Stored data entries:

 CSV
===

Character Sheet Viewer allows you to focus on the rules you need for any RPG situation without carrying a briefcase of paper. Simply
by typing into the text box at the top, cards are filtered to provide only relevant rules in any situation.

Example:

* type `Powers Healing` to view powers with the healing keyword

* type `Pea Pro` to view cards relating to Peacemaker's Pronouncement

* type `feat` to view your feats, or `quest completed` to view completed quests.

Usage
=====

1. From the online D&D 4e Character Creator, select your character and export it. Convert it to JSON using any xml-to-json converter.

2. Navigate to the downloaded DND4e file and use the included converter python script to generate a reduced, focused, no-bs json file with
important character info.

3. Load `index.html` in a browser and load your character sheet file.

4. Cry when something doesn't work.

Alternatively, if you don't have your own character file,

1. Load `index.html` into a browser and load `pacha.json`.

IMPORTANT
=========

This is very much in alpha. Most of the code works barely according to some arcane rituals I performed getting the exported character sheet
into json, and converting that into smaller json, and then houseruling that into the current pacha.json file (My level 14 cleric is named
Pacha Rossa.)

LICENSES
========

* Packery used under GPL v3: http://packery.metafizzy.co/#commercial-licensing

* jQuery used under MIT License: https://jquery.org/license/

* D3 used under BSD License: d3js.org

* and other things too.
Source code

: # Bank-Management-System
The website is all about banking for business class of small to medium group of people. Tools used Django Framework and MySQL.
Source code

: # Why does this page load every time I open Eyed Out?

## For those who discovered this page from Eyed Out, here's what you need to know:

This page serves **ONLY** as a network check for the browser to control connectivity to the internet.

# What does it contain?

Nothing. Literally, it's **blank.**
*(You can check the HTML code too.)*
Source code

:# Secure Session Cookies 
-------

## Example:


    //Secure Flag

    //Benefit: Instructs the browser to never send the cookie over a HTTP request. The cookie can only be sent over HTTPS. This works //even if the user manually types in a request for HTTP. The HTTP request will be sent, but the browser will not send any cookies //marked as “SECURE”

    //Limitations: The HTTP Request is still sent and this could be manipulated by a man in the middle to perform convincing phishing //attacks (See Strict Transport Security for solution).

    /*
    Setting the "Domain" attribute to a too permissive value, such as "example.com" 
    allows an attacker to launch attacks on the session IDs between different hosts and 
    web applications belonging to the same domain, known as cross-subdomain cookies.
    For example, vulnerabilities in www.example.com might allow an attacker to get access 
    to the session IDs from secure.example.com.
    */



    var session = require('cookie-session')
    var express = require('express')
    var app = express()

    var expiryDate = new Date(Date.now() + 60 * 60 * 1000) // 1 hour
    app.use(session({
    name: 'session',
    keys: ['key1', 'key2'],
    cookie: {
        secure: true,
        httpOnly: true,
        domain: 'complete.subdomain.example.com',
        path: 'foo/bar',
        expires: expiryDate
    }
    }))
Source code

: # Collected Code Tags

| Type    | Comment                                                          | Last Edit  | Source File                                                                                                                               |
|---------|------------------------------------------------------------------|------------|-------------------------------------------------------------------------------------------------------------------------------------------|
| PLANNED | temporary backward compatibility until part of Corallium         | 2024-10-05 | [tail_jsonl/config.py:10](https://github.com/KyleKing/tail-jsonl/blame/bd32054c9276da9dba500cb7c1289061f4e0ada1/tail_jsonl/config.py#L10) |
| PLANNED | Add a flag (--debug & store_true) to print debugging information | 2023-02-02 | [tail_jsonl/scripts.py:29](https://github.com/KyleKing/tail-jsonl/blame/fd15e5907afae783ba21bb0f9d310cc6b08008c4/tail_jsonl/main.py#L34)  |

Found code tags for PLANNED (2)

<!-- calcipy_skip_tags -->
--
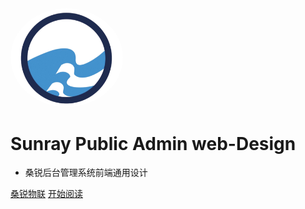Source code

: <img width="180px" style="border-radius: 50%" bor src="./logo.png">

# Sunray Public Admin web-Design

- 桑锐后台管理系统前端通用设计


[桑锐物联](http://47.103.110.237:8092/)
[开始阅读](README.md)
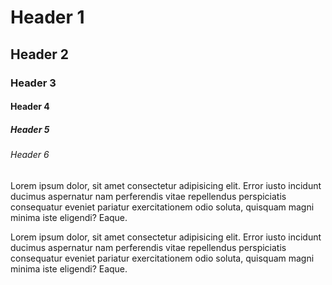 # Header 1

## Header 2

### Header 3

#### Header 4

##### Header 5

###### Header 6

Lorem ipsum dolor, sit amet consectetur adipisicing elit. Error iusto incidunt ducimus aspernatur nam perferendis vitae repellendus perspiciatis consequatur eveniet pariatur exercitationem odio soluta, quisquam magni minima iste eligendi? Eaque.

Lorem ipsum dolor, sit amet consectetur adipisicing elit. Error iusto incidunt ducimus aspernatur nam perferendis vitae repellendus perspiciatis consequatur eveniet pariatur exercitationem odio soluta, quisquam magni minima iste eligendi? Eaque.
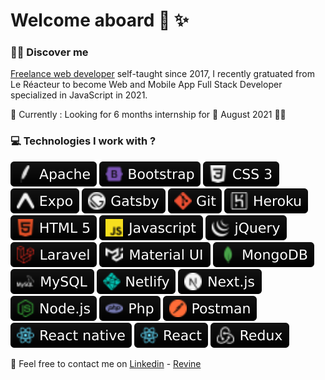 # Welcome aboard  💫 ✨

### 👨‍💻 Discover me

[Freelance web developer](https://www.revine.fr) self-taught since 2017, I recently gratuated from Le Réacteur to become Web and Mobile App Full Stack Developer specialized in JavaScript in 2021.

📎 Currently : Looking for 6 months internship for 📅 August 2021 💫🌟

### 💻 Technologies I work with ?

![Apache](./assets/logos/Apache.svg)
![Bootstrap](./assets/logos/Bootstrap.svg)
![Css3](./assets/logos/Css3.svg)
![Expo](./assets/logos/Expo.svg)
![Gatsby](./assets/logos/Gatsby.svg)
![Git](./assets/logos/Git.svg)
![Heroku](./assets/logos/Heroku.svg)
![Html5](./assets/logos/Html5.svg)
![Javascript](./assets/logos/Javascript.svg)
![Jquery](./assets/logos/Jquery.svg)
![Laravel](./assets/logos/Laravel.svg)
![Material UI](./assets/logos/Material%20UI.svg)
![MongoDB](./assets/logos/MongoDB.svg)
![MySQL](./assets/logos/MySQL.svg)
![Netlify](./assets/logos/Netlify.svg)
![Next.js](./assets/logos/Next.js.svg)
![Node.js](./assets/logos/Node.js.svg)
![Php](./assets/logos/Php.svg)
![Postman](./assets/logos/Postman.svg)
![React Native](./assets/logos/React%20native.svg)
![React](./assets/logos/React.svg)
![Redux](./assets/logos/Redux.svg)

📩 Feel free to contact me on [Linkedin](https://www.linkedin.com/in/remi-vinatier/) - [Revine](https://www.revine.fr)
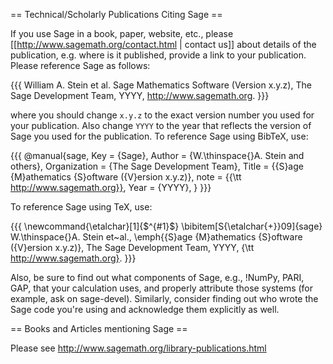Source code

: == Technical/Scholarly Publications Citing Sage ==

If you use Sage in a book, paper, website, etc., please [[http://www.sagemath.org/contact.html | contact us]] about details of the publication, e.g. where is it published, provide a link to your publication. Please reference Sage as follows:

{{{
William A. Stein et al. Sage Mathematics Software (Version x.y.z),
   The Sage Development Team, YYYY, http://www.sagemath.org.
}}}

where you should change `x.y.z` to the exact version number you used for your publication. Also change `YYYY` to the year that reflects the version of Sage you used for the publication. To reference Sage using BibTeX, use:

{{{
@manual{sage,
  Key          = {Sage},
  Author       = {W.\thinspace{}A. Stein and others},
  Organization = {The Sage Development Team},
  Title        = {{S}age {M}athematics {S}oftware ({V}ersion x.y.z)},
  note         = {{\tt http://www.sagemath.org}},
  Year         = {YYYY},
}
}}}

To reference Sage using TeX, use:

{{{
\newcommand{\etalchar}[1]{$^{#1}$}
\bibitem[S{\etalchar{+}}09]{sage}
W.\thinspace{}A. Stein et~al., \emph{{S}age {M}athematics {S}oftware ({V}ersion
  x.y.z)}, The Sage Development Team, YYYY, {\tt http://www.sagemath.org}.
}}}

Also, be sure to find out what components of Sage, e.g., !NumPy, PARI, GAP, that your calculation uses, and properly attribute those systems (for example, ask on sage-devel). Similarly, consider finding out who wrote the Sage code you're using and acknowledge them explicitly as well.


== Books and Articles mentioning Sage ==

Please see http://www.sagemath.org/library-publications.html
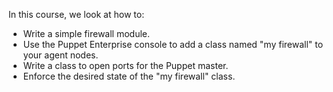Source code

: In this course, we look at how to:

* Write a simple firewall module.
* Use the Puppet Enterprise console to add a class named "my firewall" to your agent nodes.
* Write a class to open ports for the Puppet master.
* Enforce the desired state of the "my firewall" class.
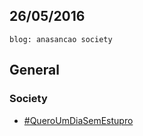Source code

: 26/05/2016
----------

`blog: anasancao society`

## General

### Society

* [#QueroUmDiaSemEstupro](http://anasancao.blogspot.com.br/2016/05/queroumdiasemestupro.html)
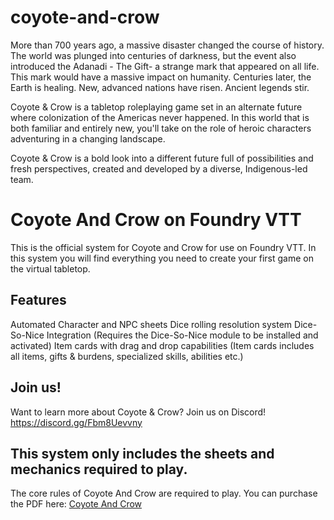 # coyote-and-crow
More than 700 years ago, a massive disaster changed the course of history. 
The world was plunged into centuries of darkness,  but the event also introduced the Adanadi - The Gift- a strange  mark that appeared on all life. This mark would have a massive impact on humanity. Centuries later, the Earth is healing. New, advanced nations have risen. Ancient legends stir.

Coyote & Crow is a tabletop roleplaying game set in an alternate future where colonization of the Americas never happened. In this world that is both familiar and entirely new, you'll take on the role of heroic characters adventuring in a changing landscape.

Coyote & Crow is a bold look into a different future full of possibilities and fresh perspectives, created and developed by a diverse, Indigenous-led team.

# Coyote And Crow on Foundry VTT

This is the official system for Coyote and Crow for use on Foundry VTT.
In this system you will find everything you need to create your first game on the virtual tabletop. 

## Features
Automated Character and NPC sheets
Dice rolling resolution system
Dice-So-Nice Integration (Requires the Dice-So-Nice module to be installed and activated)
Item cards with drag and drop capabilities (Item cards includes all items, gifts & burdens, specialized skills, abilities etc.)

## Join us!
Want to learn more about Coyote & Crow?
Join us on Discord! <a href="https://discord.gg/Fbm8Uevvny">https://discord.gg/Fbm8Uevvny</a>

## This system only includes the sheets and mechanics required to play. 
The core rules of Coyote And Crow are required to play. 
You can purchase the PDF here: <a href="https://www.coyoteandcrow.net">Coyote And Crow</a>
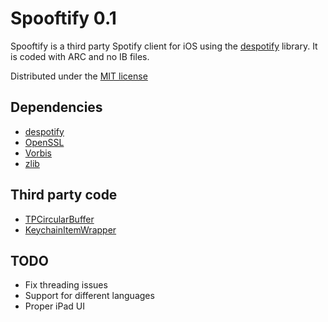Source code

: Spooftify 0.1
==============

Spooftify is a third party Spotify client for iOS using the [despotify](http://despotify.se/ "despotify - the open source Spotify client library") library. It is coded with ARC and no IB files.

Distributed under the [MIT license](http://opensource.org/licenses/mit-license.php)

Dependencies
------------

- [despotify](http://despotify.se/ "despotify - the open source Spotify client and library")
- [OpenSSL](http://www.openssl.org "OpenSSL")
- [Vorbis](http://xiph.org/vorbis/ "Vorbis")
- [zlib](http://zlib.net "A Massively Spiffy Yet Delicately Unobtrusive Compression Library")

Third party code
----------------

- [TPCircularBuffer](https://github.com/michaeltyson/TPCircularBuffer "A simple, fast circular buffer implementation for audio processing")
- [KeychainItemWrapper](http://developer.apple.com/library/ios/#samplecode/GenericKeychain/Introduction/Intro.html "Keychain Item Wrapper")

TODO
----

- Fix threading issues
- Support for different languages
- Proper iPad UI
---
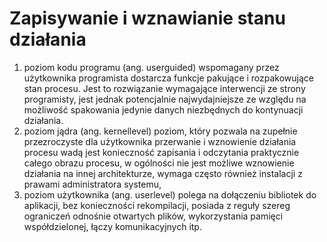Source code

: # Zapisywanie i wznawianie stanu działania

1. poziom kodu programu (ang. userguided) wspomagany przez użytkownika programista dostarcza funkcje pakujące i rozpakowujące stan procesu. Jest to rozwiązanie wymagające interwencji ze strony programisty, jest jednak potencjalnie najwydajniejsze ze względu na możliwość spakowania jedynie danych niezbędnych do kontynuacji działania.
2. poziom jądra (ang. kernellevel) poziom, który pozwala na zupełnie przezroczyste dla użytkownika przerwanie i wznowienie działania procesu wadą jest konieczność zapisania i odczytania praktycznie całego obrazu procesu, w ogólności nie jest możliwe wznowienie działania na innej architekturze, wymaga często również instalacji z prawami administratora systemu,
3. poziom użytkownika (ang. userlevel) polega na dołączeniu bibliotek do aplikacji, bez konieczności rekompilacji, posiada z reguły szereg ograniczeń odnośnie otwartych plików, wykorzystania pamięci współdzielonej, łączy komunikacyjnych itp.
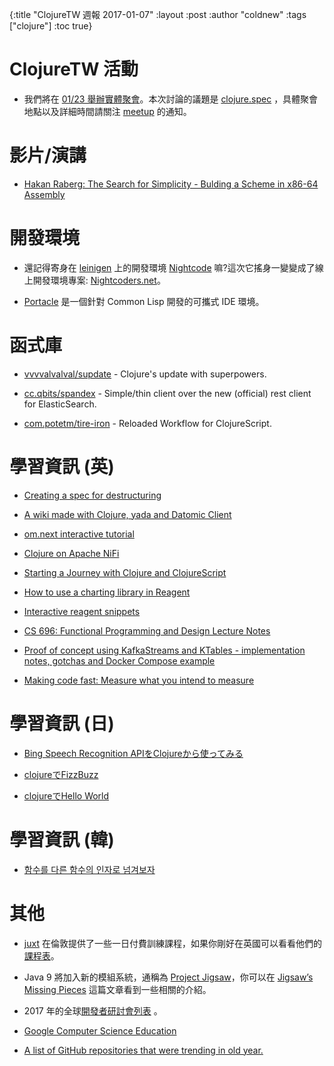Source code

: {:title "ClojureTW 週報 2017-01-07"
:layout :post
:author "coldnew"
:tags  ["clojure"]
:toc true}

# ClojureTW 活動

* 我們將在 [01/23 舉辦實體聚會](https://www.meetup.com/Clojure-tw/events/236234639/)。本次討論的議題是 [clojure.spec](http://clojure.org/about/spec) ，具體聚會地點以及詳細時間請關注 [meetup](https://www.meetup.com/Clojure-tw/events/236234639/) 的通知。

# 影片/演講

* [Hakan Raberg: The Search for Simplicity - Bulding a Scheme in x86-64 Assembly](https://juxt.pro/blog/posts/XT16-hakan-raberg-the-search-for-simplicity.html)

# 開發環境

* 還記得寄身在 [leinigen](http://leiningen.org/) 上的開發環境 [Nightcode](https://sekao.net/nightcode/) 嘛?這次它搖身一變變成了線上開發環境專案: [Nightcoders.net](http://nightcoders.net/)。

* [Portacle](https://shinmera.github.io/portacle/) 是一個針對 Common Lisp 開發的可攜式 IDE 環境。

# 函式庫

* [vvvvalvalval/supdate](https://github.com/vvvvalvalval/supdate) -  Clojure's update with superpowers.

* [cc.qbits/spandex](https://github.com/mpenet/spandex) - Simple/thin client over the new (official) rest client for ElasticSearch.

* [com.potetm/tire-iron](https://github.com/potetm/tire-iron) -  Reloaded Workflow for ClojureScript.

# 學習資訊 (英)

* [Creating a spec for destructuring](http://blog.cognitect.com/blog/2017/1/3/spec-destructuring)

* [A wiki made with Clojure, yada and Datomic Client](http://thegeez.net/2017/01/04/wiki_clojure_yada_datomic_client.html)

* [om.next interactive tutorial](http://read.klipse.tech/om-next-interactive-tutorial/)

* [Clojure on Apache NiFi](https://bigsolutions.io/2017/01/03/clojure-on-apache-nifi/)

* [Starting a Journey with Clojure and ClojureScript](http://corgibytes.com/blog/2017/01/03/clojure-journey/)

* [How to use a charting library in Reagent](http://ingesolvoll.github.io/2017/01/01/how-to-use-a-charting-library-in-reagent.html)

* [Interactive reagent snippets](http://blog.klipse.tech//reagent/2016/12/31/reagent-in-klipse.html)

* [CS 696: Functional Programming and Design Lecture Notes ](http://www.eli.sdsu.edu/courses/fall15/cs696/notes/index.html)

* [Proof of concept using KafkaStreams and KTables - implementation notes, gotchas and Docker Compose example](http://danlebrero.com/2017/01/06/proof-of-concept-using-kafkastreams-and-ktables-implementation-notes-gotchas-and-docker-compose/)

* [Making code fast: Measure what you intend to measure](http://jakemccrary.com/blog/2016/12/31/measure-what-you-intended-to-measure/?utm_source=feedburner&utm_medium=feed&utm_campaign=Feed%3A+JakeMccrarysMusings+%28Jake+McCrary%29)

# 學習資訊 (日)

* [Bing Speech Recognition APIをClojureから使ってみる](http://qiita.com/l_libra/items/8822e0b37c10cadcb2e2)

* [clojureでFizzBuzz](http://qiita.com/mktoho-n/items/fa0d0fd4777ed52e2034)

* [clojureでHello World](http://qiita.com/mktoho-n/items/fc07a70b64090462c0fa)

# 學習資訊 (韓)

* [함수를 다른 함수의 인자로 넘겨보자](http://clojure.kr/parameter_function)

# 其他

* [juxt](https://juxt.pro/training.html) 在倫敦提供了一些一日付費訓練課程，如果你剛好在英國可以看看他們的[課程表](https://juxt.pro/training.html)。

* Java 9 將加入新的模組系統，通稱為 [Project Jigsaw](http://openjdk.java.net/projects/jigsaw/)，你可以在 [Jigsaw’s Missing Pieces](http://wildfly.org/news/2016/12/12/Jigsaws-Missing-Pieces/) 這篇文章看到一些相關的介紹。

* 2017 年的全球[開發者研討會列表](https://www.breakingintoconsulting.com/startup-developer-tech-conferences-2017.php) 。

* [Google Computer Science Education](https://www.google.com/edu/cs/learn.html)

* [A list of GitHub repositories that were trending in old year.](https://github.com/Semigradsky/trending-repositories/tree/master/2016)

THE TASK | Please copy each line of the entries in which the word "mktoho" shows up.

WRITTEN RESPONSE |
* [clojureでFizzBuzz](http://qiita.com/mktoho-n/items/fa0d0fd4777ed52e2034)
* [clojureでHello World](http://qiita.com/mktoho-n/items/fc07a70b64090462c0fa)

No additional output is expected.